C’est ici que les institutions éducatives, les musées, les journalistes, ainsi que nous tous, entrons en scène. Car si un gouvernement peut effacer des images, il ne peut pas effacer toutes les mémoires. Encore faut-il les entretenir, les transmettre, les confronter. Le danger ne réside pas seulement dans ce qui disparaît, mais dans ce que nous cessons de chercher, de nommer, de raconter. L’histoire, comme la démocratie, exige qu’on la pratique. Et parfois, qu’on la défende activement contre l’oubli organisé. Dans cette lutte pour la mémoire, l’intelligence collective reste notre meilleure arme : une conscience partagée, tissée d’expériences, de débats et de vigilance. L’intelligence artificielle, elle, peut nous épauler, à condition qu’elle soit au service de cette mémoire commune, et non d’un pouvoir qui cherche à la formater. Sinon, elle ne sera pas un outil de savoir, mais un complice de l’oubli.
Dans mes écouteurs
Originaire de Montréal, DanyJo s’impose comme une figure montante de la scène francophone avec son nouvel EP Trop d’histoires, lancé le 5 juin au Quai des Brumes. Après avoir exploré des sonorités pop et chanson dans L’antre nos deux oreilles (2023), il revient avec un projet résolument rock, teinté d’une poésie viscérale et attachante. Ce mini-album de six titres offre une immersion dans un univers musical riche et personnel.
Parmi les morceaux, Bob Dylan XII se distingue par son hommage subtil au légendaire auteur-compositeur américain. Avec des arrangements épurés et des paroles empreintes de réflexion, cette chanson reflète l’influence de Dylan sur DanyJo, tout en affirmant sa propre voix artistique. C’est une pièce qui incarne parfaitement l’essence du microalbum : une fusion entre tradition et modernité, portée par une sincérité désarmante. La voici.

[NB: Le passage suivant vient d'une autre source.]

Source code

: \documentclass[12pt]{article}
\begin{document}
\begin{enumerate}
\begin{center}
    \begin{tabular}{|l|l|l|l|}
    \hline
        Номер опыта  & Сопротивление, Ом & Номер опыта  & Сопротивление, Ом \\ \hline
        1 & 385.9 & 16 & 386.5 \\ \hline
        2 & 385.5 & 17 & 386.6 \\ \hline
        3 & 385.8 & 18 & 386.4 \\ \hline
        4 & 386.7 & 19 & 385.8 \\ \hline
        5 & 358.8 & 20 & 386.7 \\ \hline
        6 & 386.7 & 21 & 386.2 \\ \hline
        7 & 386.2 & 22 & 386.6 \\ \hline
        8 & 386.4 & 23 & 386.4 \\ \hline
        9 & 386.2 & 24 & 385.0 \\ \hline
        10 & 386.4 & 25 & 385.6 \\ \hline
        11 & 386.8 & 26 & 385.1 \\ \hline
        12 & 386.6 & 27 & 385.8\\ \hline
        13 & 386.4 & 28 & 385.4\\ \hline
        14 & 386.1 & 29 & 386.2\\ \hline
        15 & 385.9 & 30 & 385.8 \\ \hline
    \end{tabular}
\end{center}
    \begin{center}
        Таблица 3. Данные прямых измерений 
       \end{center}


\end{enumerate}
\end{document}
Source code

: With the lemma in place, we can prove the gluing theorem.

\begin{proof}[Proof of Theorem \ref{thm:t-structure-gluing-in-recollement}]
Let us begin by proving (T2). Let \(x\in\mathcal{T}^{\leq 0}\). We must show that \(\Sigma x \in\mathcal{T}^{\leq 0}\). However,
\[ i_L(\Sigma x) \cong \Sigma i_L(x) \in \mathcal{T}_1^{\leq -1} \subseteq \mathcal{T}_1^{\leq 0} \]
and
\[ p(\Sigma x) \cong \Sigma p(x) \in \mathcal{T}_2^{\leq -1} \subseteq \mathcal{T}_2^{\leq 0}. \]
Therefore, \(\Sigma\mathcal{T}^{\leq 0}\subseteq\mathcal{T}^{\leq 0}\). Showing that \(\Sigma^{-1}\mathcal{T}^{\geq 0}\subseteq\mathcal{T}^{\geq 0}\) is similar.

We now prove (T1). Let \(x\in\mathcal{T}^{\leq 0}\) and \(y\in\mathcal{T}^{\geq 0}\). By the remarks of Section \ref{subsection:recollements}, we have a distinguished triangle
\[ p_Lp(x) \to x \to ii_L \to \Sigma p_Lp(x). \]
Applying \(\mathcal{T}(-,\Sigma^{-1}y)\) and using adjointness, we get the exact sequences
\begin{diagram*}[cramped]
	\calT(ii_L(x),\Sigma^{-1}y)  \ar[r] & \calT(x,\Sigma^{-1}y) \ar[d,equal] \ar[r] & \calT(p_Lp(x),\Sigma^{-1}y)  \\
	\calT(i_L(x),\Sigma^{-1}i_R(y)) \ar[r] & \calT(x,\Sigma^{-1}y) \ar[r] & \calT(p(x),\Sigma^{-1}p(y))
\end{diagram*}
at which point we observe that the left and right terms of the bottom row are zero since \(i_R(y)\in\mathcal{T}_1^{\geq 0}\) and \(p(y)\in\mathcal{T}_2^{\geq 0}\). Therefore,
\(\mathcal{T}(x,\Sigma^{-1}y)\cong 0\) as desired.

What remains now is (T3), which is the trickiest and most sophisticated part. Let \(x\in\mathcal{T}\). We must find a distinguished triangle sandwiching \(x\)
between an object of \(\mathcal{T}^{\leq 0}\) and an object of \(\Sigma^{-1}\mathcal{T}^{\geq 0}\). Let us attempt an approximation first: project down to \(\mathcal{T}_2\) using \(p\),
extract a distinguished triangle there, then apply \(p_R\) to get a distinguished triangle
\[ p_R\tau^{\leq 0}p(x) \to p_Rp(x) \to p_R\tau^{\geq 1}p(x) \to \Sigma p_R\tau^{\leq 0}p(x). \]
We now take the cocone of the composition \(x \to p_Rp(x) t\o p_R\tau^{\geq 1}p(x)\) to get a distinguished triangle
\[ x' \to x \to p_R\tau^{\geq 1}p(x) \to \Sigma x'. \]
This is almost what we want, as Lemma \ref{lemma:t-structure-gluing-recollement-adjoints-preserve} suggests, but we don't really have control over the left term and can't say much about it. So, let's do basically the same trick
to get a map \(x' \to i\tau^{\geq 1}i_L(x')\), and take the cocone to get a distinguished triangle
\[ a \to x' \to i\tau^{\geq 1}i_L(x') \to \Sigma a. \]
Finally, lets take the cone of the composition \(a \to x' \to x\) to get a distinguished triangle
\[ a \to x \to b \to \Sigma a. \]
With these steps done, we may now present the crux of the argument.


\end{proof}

Les bonnes nouvelles de cette semaine
Il arrive que la reconnaissance vienne d’un peu plus loin que prévu. L’écrivain et journaliste Michel Jean a été fait chevalier de l’Ordre des Arts et des Lettres de la République française, un honneur rarement accordé à un Québécois, et encore plus exceptionnel pour un membre des Premiers Peuples. La distinction salue l’ensemble de son œuvre littéraire, ancrée dans la mémoire innue, ainsi que son engagement pour une représentation plus juste et humaine des Autochtones dans l’espace médiatique. Une reconnaissance internationale aussi touchante que significative.
Pendant ce temps, sur un tout autre terrain, Luguentz Dort et Bennedict Mathurin font eux aussi rayonner le Québec, cette fois sur la scène de la NBA. Leurs équipes respectives, le Thunder d’Oklahoma City et les Pacers de l’Indiana, s’affronteront en finale du championnat. C’est une première : deux joueurs québécois dans deux équipes finalistes au basketball. Pour un sport encore marginal il n’y a pas si longtemps au Québec, c’est un signe fort de progression, et un rappel que le talent d’ici peut atteindre les plus hauts sommets.
Deux bonnes nouvelles, donc, qui nous rappellent qu’il est possible de se rendre loin sans renier d’où l’on vient. Que ce soit en maniant la plume ou le ballon, ces parcours inspirants tracent des trajectoires lumineuses et donnent envie, l’espace d’un instant, de croire que l’élan d’un peuple peut se jouer sur tous les terrains.